[Stored data]

>>>>>

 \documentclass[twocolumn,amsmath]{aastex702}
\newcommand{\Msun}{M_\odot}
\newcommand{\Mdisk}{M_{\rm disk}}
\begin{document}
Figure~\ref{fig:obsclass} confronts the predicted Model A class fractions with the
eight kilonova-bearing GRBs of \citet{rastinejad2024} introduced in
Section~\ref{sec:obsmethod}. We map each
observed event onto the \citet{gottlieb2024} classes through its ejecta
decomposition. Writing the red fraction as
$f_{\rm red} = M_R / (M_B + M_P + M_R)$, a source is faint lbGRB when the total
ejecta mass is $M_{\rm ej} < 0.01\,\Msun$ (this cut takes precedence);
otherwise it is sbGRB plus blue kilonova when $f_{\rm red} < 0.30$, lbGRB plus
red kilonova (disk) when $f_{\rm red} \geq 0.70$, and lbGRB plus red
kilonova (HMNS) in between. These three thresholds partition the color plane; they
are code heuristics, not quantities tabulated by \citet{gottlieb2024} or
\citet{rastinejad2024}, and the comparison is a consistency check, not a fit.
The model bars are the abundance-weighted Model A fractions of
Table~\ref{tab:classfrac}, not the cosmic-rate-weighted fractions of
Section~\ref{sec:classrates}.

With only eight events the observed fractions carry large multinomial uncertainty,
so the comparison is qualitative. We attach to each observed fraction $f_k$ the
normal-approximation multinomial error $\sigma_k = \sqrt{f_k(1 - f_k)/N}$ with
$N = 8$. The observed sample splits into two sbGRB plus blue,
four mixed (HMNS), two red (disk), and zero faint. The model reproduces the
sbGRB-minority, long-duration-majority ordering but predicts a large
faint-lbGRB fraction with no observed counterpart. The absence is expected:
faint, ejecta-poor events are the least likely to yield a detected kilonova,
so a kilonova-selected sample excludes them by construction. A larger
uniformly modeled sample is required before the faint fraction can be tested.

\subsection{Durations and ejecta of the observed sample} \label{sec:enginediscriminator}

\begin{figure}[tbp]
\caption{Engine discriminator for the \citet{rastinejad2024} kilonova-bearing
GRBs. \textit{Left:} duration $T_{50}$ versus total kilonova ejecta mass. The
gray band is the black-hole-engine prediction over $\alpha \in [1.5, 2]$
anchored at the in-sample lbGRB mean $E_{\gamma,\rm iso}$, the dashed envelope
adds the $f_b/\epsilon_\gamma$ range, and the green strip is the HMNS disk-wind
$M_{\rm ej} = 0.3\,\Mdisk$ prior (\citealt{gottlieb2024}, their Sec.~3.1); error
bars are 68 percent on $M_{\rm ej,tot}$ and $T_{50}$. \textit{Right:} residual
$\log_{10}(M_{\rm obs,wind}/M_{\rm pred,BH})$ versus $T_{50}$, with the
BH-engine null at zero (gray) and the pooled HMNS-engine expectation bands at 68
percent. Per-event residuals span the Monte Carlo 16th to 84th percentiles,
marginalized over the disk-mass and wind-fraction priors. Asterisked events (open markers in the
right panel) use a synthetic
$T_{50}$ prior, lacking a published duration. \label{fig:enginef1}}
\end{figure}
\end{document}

<<<<<
>>>>>

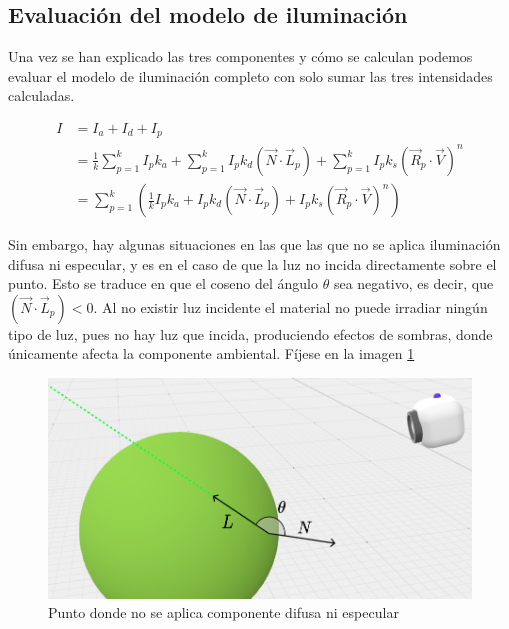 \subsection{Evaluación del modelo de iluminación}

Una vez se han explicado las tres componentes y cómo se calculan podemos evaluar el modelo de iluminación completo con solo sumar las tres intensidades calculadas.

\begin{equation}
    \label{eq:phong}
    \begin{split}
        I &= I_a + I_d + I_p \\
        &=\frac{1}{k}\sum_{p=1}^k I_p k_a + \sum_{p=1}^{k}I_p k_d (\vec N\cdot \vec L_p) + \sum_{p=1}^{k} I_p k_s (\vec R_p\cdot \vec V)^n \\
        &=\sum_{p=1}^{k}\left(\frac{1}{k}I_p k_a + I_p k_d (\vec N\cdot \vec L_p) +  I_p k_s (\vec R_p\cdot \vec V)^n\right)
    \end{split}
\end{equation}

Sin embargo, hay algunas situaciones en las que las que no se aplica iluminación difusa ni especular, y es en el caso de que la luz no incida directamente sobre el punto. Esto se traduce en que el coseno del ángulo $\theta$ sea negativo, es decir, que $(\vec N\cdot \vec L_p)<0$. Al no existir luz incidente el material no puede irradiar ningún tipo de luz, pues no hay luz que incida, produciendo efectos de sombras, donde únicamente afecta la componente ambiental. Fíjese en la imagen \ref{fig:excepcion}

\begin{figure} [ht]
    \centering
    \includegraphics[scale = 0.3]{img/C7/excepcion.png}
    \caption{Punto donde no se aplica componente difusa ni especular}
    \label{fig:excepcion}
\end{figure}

<<<<<

- _Problem to solve_
Once you find the line with "ejecta mass. The" above, print it and every line after it up to and including the line with "adds the $f_b/\epsilon_\gamma$", exactly as written and nothing else.

- _Output of the exercise_
GRBs. \textit{Left:} duration $T_{50}$ versus total kilonova ejecta mass. The
gray band is the black-hole-engine prediction over $\alpha \in [1.5, 2]$
anchored at the in-sample lbGRB mean $E_{\gamma,\rm iso}$, the dashed envelope
adds the $f_b/\epsilon_\gamma$ range, and the green strip is the HMNS disk-wind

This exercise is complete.